My solution above doesn't work anymore after upgrading grafana to v10.0.0 :(. Fortunately, it can be easily resolved by replacing with:
{{ $values.B0.Labels.message }}
Working on this query for an alert:
count_over_time({job="ad_basic"} |= `4688` | json host="hostname", severity="severity", body="body", uuid="uuid", timestamp="ISO_8601_ts" [1s])
Query is returning multiple results and I'm trying to just pull label/value pairs only from the last result of those evaluated.
example annotation ( this format is working for all the json expressions I've defined above but sends multiple values with each label):
{{ range $v := $values }}
{{ $v.Labels.host }}
{{ end }}
Is it possible to index results in the annotation template?
In case someone needs help with message preview using promtail + loki + alertmanager (all deployed using helm charts). I'm parsing log4j logs output. Using | pattern `<message>`
I'm extracting the field message
from log line. This is the actual log which is then used for sum by (message)
function which will add label message
. I'm adding the annotation message and assigning the sliced label value to it. This annotations is later sent to alertmanager and used for slack message.
Note that we're passing the label message
to alertmanager by default. This can (usually is) be quite a long line and parsing this label can be cumbersome.
groups:
- name: prod_error_logs
rules:
- alert: ProdErrorLogs
expr: |
sum(rate({namespace="prod"} |= `ERROR` | pattern `<message>` [5m])) by (message) > 0
for: 0m
labels:
severity: critical
namespace: prod
category: logs
annotations:
summary: "There are Error logs on PROD"
sourceLink: "<source_link>"
message: {{`"{{ slice $labels.message 0 500 }}"`}}
slack_configs:
- channel: "<CHANNEL_ID>"
send_resolved: true
title: |-
[{{ .Status | toUpper }}{{ if eq .Status "firing" }}:{{ .Alerts.Firing | len }}{{ end }}]
PROJECT_NAME: {{ range .Alerts }}*{{ .Annotations.summary }}*
{{ end }}
text: |-
{{ range .Alerts }}
*Alert:* {{ .Annotations.summary }} - `{{ .Labels.severity }}`
{{- if eq .Labels.category "logs" }}
*Source:* <{{ .Annotations.sourceLink }}|View in Grafana>
*Log:*
{{ .Annotations.message }}
```
{{- else }}
*Description:* {{ .Annotations.description }}
*Details:*
{{ range .Labels.SortedPairs }} • *{{ .Name }}:* `{{ .Value }}`
{{- end }}
{{ end }}
{{ end }}
For Grafana 11, at least in the cloud version, there have been more changes. I recommend avoiding the Classic condition. If you do that, the default notification template spits out all labels. And if you include
| pattern <message>
(note that <message>
itself also needs to be surrounded by backticks, but markup here messes that up)

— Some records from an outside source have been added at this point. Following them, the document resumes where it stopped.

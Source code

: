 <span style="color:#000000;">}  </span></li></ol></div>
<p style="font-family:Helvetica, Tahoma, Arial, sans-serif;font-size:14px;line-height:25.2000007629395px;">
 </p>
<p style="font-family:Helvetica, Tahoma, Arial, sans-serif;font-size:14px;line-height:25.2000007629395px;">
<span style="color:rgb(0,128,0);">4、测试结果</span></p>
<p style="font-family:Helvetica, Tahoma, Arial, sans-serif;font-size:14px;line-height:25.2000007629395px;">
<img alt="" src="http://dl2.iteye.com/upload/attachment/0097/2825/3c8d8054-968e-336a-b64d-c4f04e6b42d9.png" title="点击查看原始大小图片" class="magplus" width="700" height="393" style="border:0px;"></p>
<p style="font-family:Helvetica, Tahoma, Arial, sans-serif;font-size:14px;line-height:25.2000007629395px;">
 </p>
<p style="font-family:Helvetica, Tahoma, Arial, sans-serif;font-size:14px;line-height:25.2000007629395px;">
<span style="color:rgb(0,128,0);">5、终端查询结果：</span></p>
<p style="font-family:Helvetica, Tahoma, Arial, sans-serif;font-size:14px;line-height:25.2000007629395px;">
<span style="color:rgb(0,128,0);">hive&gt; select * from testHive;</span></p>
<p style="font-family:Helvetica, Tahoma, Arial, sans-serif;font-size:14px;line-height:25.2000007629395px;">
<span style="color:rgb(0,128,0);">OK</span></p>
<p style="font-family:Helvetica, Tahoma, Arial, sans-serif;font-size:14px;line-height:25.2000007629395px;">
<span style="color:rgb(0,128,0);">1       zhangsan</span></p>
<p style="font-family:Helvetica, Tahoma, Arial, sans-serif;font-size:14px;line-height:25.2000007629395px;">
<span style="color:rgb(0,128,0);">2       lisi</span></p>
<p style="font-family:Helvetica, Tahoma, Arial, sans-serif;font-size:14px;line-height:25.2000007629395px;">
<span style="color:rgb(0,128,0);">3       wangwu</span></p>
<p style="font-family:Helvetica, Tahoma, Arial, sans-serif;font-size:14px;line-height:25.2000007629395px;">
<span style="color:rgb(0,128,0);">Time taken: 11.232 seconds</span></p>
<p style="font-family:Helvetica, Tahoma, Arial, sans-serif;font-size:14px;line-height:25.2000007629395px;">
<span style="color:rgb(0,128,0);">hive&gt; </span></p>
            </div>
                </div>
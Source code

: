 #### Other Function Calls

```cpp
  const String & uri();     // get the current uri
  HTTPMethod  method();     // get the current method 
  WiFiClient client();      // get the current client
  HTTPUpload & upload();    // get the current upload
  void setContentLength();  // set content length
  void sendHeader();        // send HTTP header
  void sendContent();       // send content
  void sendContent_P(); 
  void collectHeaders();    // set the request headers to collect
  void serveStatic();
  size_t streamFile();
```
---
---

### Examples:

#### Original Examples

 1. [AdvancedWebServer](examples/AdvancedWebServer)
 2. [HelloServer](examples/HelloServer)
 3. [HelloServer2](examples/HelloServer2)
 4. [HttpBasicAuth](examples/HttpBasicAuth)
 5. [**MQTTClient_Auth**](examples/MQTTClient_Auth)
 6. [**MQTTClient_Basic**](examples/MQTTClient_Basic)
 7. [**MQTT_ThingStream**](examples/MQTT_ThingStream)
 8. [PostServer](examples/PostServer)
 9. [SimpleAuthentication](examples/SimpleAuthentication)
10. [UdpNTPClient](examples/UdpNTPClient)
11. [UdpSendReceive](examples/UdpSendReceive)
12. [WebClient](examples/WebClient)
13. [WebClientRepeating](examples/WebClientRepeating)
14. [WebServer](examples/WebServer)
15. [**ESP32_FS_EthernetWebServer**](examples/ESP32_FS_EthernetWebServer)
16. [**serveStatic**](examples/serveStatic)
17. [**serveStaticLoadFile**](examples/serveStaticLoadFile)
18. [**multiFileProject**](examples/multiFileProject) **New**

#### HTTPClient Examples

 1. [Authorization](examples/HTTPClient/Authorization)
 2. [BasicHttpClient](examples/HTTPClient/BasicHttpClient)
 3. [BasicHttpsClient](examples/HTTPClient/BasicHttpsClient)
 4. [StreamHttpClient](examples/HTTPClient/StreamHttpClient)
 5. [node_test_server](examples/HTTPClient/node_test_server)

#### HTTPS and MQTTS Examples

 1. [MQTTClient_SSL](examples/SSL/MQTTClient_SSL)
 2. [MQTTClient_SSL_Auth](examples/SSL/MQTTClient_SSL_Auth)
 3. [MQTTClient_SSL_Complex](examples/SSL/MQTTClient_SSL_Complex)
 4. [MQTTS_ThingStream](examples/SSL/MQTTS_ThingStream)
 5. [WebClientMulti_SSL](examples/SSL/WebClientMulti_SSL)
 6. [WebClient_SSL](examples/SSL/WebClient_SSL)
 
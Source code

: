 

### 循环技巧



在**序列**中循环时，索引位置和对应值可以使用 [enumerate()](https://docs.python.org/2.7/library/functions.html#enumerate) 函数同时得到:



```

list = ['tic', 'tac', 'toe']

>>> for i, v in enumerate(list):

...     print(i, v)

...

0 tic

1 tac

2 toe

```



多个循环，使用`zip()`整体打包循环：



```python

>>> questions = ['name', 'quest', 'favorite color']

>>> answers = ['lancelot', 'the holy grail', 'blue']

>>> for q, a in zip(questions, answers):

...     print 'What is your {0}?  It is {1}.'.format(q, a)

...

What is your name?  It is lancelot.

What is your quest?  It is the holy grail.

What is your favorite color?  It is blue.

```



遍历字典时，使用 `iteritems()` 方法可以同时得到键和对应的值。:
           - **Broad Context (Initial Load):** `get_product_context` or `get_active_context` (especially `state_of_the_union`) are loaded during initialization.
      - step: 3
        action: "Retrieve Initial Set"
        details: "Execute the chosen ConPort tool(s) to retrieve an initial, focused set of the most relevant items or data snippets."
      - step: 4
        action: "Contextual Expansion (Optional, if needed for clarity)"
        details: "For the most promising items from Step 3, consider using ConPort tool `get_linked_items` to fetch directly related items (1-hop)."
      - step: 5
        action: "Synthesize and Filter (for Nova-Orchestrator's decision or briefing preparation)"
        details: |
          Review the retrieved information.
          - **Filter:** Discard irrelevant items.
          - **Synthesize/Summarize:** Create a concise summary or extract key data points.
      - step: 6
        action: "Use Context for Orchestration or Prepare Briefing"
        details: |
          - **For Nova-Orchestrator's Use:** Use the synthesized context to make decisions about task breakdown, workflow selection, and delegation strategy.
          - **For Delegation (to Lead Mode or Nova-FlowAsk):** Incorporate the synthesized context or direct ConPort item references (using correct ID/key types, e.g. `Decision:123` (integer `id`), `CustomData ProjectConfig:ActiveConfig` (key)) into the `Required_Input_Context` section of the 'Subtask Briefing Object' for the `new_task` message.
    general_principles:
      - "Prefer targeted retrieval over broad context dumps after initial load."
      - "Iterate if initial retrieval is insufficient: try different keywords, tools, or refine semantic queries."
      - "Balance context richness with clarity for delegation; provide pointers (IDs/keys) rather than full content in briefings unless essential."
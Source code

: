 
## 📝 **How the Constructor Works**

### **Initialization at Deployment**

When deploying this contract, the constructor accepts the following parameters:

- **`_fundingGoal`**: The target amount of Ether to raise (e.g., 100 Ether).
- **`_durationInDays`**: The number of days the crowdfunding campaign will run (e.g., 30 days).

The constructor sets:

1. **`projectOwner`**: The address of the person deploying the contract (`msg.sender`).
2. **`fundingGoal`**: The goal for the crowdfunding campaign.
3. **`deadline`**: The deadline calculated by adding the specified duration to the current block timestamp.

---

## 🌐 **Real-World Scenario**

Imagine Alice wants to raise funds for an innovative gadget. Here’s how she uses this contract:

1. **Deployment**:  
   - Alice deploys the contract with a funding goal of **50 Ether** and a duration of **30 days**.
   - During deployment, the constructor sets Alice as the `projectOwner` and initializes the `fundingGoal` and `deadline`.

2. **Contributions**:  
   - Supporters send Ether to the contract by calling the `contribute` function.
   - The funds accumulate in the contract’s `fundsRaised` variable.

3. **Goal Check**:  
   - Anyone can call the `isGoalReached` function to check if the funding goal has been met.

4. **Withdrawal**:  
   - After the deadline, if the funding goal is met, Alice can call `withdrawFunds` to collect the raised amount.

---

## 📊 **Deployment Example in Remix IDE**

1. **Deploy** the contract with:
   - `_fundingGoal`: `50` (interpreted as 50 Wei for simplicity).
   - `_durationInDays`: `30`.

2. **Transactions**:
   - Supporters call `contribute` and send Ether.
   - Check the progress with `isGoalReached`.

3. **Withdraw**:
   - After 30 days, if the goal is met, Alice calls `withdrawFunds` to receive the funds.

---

at the end of your query you will see the log line within the label message
.
Can you tell me the minimum version that supports the use of label in alert rules?
Is your feature request related to a problem? Please describe. We need to retrieve contents off of the matching alert rules. Currently alert rules take in metric LogQL queries and report either true or false. If the query is true, it notifies alertmanager and all is good.
However, if we wanted to send the contents of the logs that match the query, it would almost need to be a separate field to choose the exact logs that would be sent as part of the notification message.
Describe the solution you'd like
Solution 1: Infer the log query from the metric query
This is better because the user won't have to change any existing alert rules and can simply update the alert message render template. A new
{{ $log := range .Logs }}
is magically available.Solution 2: Allow user to add their own custom log query in addition to metric query
If it's hard to derive log message from a metric query, Loki ruler could take two queries.
{{ $log := range .LogMessages }}
Describe alternatives you've considered The only alternative was to build my own ruler? Or use some other solution like Graylog that already supports this feature.